Through a complicated series of reactions, lanosterol leads to the formation of zymosterol. As shown in a diagram to the right, it is at this point that the pathway diverges. In humans, the main pathway leading to cholesterol is known as the Kandutsch–Russell pathway. Zymosterol is metabolized to 5α-cholesta-7,24-dien-3β-ol, then to lathosterol, and then to 7-dehydrocholesterol, or 7-DHC. 7-DHC is the immediate precursor to cholesterol, and the enzyme DHCR7 is responsible for converting 7-DHC to cholesterol. DHCR7 reduces the double bond on carbon 7 of 7-DHC, leading to the unesterified product. Mutations in this enzyme are responsible for the wide range of defects present in SLOS. In another pathway leading to cholesterol synthesis, DHCR7 is required for the reduction of 7-Dehydrodesmosterol to desmosterol.

===Regulation===

Regulation of cholesterol synthesis is complex and occurs primarily through the enzyme HMG-CoA reductase (catalyst of the rate-limiting step). It involves a feedback loop that is sensitive to cellular levels of cholesterol. The four main steps of regulation are:
- The synthesis of the enzyme HMG-CoA reductase is controlled by sterol regulatory element binding protein (SREBP). This is a transcription factor that is inactive when cholesterol levels are high, and active when cholesterol levels are low.

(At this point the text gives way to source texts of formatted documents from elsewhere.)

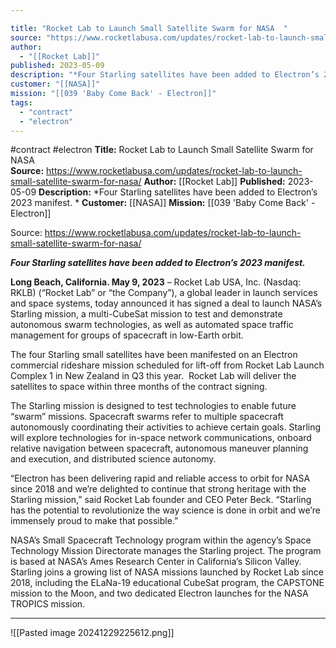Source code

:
 ```yaml
---

title: "Rocket Lab to Launch Small Satellite Swarm for NASA  "
source: "https://www.rocketlabusa.com/updates/rocket-lab-to-launch-small-satellite-swarm-for-nasa/"
author:
  - "[[Rocket Lab]]"
published: 2023-05-09
description: "*Four Starling satellites have been added to Electron’s 2023 manifest. *"
customer: "[[NASA]]"
mission: "[[039 'Baby Come Back' - Electron]]"
tags:
  - "contract"
  - "electron"
---
```


#contract #electron
**Title:** Rocket Lab to Launch Small Satellite Swarm for NASA  
**Source:** https://www.rocketlabusa.com/updates/rocket-lab-to-launch-small-satellite-swarm-for-nasa/
**Author:** [[Rocket Lab]]
**Published:** 2023-05-09
**Description:** *Four Starling satellites have been added to Electron’s 2023 manifest. *
**Customer:** [[NASA]]
**Mission:** [[039 'Baby Come Back' - Electron]]

Source: https://www.rocketlabusa.com/updates/rocket-lab-to-launch-small-satellite-swarm-for-nasa/

***Four Starling satellites have been added to Electron’s 2023 manifest.*** 

**Long Beach, California. May 9, 2023** – Rocket Lab USA, Inc. (Nasdaq: RKLB) (“Rocket Lab” or “the Company”), a global leader in launch services and space systems, today announced it has signed a deal to launch NASA’s Starling mission, a multi-CubeSat mission to test and demonstrate autonomous swarm technologies, as well as automated space traffic management for groups of spacecraft in low-Earth orbit.

The four Starling small satellites have been manifested on an Electron commercial rideshare mission scheduled for lift-off from Rocket Lab Launch Complex 1 in New Zealand in Q3 this year.  Rocket Lab will deliver the satellites to space within three months of the contract signing.

The Starling mission is designed to test technologies to enable future “swarm” missions. Spacecraft swarms refer to multiple spacecraft autonomously coordinating their activities to achieve certain goals. Starling will explore technologies for in-space network communications, onboard relative navigation between spacecraft, autonomous maneuver planning and execution, and distributed science autonomy.

“Electron has been delivering rapid and reliable access to orbit for NASA since 2018 and we’re delighted to continue that strong heritage with the Starling mission,” said Rocket Lab founder and CEO Peter Beck. “Starling has the potential to revolutionize the way science is done in orbit and we’re immensely proud to make that possible.”

NASA’s Small Spacecraft Technology program within the agency’s Space Technology Mission Directorate manages the Starling project. The program is based at NASA’s Ames Research Center in California’s Silicon Valley. Starling joins a growing list of NASA missions launched by Rocket Lab since 2018, including the ELaNa-19 educational CubeSat program, the CAPSTONE mission to the Moon, and two dedicated Electron launches for the NASA TROPICS mission. 

---

![[Pasted image 20241229225612.png]]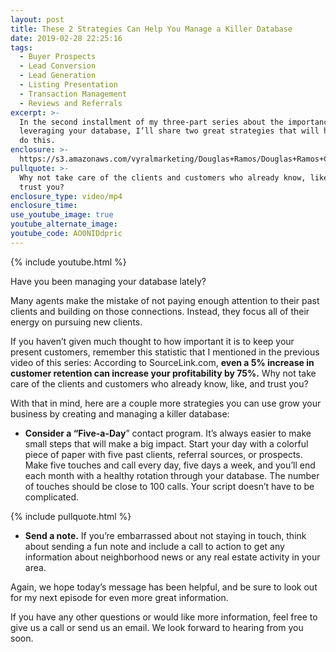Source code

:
 ```yaml
---
layout: post
title: These 2 Strategies Can Help You Manage a Killer Database
date: 2019-02-28 22:25:16
tags:
  - Buyer Prospects
  - Lead Conversion
  - Lead Generation
  - Listing Presentation
  - Transaction Management
  - Reviews and Referrals
excerpt: >-
  In the second installment of my three-part series about the importance of
  leveraging your database, I’ll share two great strategies that will help you
  do this.
enclosure: >-
  https://s3.amazonaws.com/vyralmarketing/Douglas+Ramos/Douglas+Ramos+Century+21+_+These+2+Strategies+Can+Help+You+Manage+a+Killer+Database.mp4
pullquote: >-
  Why not take care of the clients and customers who already know, like, and
  trust you?
enclosure_type: video/mp4
enclosure_time:
use_youtube_image: true
youtube_alternate_image:
youtube_code: AO0NIDdpric
---
```


{% include youtube.html %}

Have you been managing your database lately?

Many agents make the mistake of not paying enough attention to their past clients and building on those connections. Instead, they focus all of their energy on pursuing new clients.&nbsp;

If you haven’t given much thought to how important it is to keep your present customers, remember this statistic that I mentioned in the previous video of this series: According to SourceLink.com, **even a 5% increase in customer retention can increase your profitability by 75%.** Why not take care of the clients and customers who already know, like, and trust you?&nbsp;

With that in mind, here are a couple more strategies you can use grow your business by creating and managing a killer database:&nbsp;

* **Consider a “Five-a-Day**” contact program. It’s always easier to make small steps that will make a big impact. Start your day with a colorful piece of paper with five past clients, referral sources, or prospects. Make five touches and call every day, five days a week, and you’ll end each month with a healthy rotation through your database. The number of touches should be close to 100 calls. Your script doesn’t have to be complicated.&nbsp;

{% include pullquote.html %}

* **Send a note.** If you’re embarrassed about not staying in touch, think about sending a fun note and include a call to action to get any information about neighborhood news or any real estate activity in your area.&nbsp;

Again, we hope today’s message has been helpful, and be sure to look out for my next episode for even more great information.&nbsp;

If you have any other questions or would like more information, feel free to give us a call or send us an email. We look forward to hearing from you soon.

When cholesterol levels fall, SREBP is released from the nuclear membrane or endoplasmic reticulum, it then migrates to the nucleus and causes the transcription of the HMG-CoA reductase gene.
- The translation (creating the enzyme from the mRNA transcript) of HMG-CoA reductase is inhibited by derivatives of mevalonate and by dietary cholesterol.
- The degradation of HMG-CoA reductase is tightly controlled. The part of the enzyme that is bound to the endoplasmic reticulum senses signals, such as increased cholesterol levels, that lead to its degradation or proteolysis.
- When HMG-CoA reductase is phosphorylated, its activity decreases. This means cholesterol synthesis is reduced when cell energy (ATP) levels are low.

===Function===

Cholesterol is an important lipid involved in metabolism, cell function, and structure. It is a structural component of the cell membrane, such that it provides structure and regulates the fluidity of the phospholipid bilayer. Furthermore, cholesterol is a constituent in lipid rafts. These are congregations of proteins and lipids (including sphingolipids and cholesterol) that float within the cell membrane, and play a role in the regulation of membrane function. Lipid rafts are more ordered or rigid than the membrane bilayer surrounding them. Their involvement in regulation stems mostly from their association with proteins; upon binding substrates, some proteins have a higher affinity for attaching to lipid rafts. This brings them in close proximity with other proteins, allowing them to affect signaling pathways. Cholesterol specifically acts as a spacer and a glue for lipid rafts; absence of cholesterol leads to the dissociation of proteins.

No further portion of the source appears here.